The connectivity of customer experience

“Brands with superior customer experience bring in 5.7 times more revenue than competitors.” — FORBES

From streaming services to washing machines, we’re living in an era where every product or service has competition. When there’s so much choice on the market, brands need to stand out from the crowd. And, unless they’re lucky, they’re not going to do that with an algorithmic ad campaign alone. Or the newest, shiniest product. They need to do it by reaching and connecting with their potential buyers.

Customer experience is the most valuable way of doing this and brands are finally catching on. Now, two out of three companies compete on customer experience and expected to rise to 81% within the next few years. But brands should also know that any simple customer service won’t hit the mark. On the contrary, they need globalized, multilingual CX and agents who are as big fans of brands as those seeking help.

This is 5CA’s raison d’être. It’s why we exist. It’s also why we deliver superior CX.

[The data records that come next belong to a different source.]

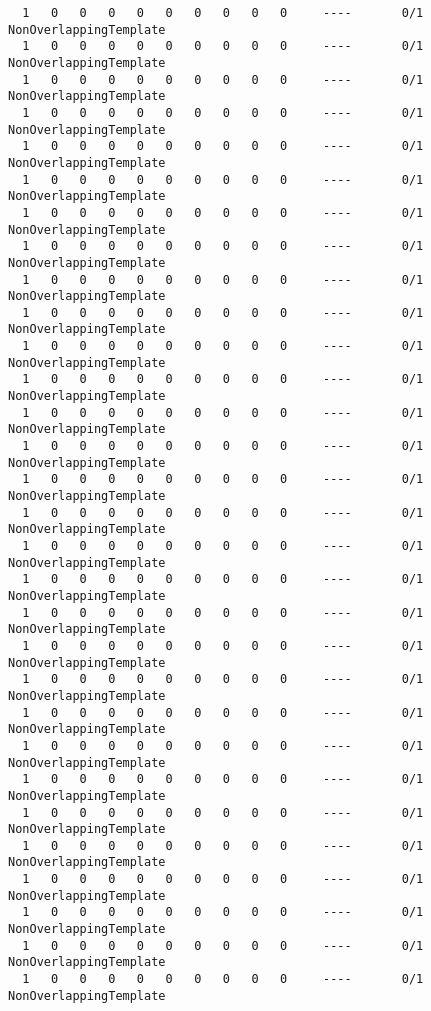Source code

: \begin{code}
\begin{verbatim}
  1   0   0   0   0   0   0   0   0   0     ----       0/1       NonOverlappingTemplate
  1   0   0   0   0   0   0   0   0   0     ----       0/1       NonOverlappingTemplate
  1   0   0   0   0   0   0   0   0   0     ----       0/1       NonOverlappingTemplate
  1   0   0   0   0   0   0   0   0   0     ----       0/1       NonOverlappingTemplate
  1   0   0   0   0   0   0   0   0   0     ----       0/1       NonOverlappingTemplate
  1   0   0   0   0   0   0   0   0   0     ----       0/1       NonOverlappingTemplate
  1   0   0   0   0   0   0   0   0   0     ----       0/1       NonOverlappingTemplate
  1   0   0   0   0   0   0   0   0   0     ----       0/1       NonOverlappingTemplate
  1   0   0   0   0   0   0   0   0   0     ----       0/1       NonOverlappingTemplate
  1   0   0   0   0   0   0   0   0   0     ----       0/1       NonOverlappingTemplate
  1   0   0   0   0   0   0   0   0   0     ----       0/1       NonOverlappingTemplate
  1   0   0   0   0   0   0   0   0   0     ----       0/1       NonOverlappingTemplate
  1   0   0   0   0   0   0   0   0   0     ----       0/1       NonOverlappingTemplate
  1   0   0   0   0   0   0   0   0   0     ----       0/1       NonOverlappingTemplate
  1   0   0   0   0   0   0   0   0   0     ----       0/1       NonOverlappingTemplate
  1   0   0   0   0   0   0   0   0   0     ----       0/1       NonOverlappingTemplate
  1   0   0   0   0   0   0   0   0   0     ----       0/1       NonOverlappingTemplate
  1   0   0   0   0   0   0   0   0   0     ----       0/1       NonOverlappingTemplate
  1   0   0   0   0   0   0   0   0   0     ----       0/1       NonOverlappingTemplate
  1   0   0   0   0   0   0   0   0   0     ----       0/1       NonOverlappingTemplate
  1   0   0   0   0   0   0   0   0   0     ----       0/1       NonOverlappingTemplate
  1   0   0   0   0   0   0   0   0   0     ----       0/1       NonOverlappingTemplate
  1   0   0   0   0   0   0   0   0   0     ----       0/1       NonOverlappingTemplate
  1   0   0   0   0   0   0   0   0   0     ----       0/1       NonOverlappingTemplate
  1   0   0   0   0   0   0   0   0   0     ----       0/1       NonOverlappingTemplate
  1   0   0   0   0   0   0   0   0   0     ----       0/1       NonOverlappingTemplate
  1   0   0   0   0   0   0   0   0   0     ----       0/1       NonOverlappingTemplate
  1   0   0   0   0   0   0   0   0   0     ----       0/1       NonOverlappingTemplate
  1   0   0   0   0   0   0   0   0   0     ----       0/1       NonOverlappingTemplate
  1   0   0   0   0   0   0   0   0   0     ----       0/1       NonOverlappingTemplate

\end{verbatim}
\end{code}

Customer experience is the future of marketing

As we move into the era of marketing 4.0, quality customer experience is only going to become more valuable. Big data is going to be a huge asset which CX can then use to help marketers using real-time customer insights. These insights help companies drive product development and innovation by allowing them to fine-tune every aspect of a customer’s journey. In doing so, they create a more personalized experience that we know the customer emotionally responds to.

Knowing what people are looking for will be essential in moving forward and trusted customer experiences can fill in those gaps as easily as exchanging gaming tips or shoe sizes.

The not-so-distant future of marketing will be a mix of traditional and new techniques, all of which cater to customers. More traditional aspects help to foster awareness and are good for loyalty while contemporary elements provide real-time insights and the possibility of fostering the emotional connections people desire.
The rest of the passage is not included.